I have a well established (been running for 2 1/2 years) tetra community tank containing red eyed tetras, glass bloodfin tetras and purple emperor tetras, as well as a couple of ottos and a botia. Having lost a few fish over the past few months from natural causes, i was thinking about adding a new species, and having seen my freinds cherry barbs i thought i might try these. However, some people i have spoken to told me that you can't mix tetras and barbs, full stop. How true is this? will a pair of cherry barbs get along well with the other tankmates? 
Any help would be greatly appreciated, as well as the experiences of other cherry barb keepers. : victory:


----------



## Frostpaw (May 10, 2010)

Where ive worked cherry barbs are the only things we've ever sold alongside tetras. Other species of barb tend to be agressive but cherry barbs are tranquil and are a small species. No reason you can.... but only cherries.


----------



## Moogloo (Mar 15, 2010)

Most Barbs actually get on with tetras just fine! Its just barbs that get too big like tinfoils or barbs like Tiger Barbs when not kept properly (eg big enough tank and in large enough numbers! 4ft and 15+ barbs) that cause problems.

I had a group of 15 adult tiger barbs wiped out by 15 Serpae Tetras 1/3 their size!

Cherry Barbs are probably less aggressive than Emperor Tetras to be honest!

However.. if you can only fit in two barbs, i wouldnt bother as it would just be cruel and unfair to the barbs... and you wont ever see them, cherry barbs are fairly shy and in low numbers they just hide. I wouldnt keep less than 6-10 of them. Othrwise id just say get another couple of tetras to top up your shoals.


----------



## SwampyK (Jan 28, 2012)

thanks for all the advice guys! in the end, decided to get some lovely little Pristella tetras, and they're settling in nicely now :2thumb:


----------



## PrincessStegosaurus (May 27, 2012)

Frostpaw said:


> Where ive worked cherry barbs are the only things we've ever sold alongside tetras. Other species of barb tend to be agressive but cherry barbs are tranquil and are a small species. No reason you can.... but only cherries.

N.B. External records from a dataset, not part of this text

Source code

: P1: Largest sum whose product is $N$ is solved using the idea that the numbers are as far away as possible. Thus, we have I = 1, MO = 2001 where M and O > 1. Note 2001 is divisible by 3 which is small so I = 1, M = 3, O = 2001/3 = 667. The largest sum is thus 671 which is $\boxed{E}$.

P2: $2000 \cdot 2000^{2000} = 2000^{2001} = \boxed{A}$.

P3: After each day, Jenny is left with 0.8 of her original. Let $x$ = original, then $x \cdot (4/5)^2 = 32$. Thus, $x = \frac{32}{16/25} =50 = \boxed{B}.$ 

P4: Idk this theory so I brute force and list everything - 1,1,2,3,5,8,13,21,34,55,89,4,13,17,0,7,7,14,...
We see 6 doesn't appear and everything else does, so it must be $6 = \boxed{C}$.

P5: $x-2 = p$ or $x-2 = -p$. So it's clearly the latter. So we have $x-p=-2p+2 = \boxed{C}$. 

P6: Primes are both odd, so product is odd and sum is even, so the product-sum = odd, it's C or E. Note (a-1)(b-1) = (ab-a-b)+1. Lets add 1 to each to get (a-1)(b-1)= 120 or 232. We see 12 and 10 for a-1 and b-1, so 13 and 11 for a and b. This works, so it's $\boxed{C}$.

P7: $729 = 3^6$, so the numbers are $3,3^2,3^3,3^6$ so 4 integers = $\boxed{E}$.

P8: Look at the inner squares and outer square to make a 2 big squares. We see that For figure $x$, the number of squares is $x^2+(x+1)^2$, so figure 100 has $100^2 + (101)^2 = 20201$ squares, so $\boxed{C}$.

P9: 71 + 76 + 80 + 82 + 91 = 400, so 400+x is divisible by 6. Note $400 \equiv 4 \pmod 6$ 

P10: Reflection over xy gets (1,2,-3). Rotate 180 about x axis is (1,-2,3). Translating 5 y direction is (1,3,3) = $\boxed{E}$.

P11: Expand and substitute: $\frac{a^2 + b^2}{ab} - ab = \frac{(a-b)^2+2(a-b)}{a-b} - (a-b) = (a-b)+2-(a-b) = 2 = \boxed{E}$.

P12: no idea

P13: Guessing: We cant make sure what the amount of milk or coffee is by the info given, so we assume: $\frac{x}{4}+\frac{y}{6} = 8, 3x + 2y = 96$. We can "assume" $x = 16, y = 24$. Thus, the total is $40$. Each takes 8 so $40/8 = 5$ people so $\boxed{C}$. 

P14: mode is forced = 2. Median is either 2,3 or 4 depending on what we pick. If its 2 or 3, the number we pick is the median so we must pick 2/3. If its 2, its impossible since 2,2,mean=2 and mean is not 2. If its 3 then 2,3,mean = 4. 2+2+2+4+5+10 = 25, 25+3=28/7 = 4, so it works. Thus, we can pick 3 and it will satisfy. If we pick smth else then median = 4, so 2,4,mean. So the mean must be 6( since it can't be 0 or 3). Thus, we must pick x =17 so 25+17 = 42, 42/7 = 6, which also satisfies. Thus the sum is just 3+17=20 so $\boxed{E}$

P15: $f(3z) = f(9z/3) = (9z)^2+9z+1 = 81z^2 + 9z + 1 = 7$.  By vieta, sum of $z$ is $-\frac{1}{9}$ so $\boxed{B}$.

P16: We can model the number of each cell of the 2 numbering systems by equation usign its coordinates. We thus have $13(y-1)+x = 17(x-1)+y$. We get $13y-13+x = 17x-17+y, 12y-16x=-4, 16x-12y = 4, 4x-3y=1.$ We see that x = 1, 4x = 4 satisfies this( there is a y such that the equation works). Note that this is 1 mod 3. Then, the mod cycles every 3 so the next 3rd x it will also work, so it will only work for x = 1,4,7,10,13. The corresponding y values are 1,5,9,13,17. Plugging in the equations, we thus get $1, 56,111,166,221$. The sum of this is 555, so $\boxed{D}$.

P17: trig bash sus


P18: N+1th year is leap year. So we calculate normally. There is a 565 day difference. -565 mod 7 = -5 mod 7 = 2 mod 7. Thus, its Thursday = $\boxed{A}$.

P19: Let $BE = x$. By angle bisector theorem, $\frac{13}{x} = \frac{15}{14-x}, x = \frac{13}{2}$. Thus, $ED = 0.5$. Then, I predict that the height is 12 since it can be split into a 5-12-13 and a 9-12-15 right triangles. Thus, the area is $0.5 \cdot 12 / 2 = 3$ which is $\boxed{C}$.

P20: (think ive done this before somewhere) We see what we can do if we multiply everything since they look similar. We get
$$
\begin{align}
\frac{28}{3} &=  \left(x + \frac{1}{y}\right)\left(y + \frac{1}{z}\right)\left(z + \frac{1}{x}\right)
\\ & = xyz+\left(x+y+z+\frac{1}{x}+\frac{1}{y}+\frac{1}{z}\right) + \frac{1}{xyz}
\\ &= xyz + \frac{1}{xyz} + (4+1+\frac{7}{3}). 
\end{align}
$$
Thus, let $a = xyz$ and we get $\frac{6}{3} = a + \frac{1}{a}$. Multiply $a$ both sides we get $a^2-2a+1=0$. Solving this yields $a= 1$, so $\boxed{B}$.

Yup, Cherries are lovely fish. Best to have about a 1:3 ratio though, because the boys can get a bit boisterous. But mine tend to leave the other fish alone - I have bloodfin tetras, cardinals, angels and kribs with them. But once there's a big ish group of them you tend to see them out and about a lot more. I had 2 boys and about 5-6 girls before they started to come out of the plants. Now I've got about 3 boys and 8-9 girls and they're always out.


----------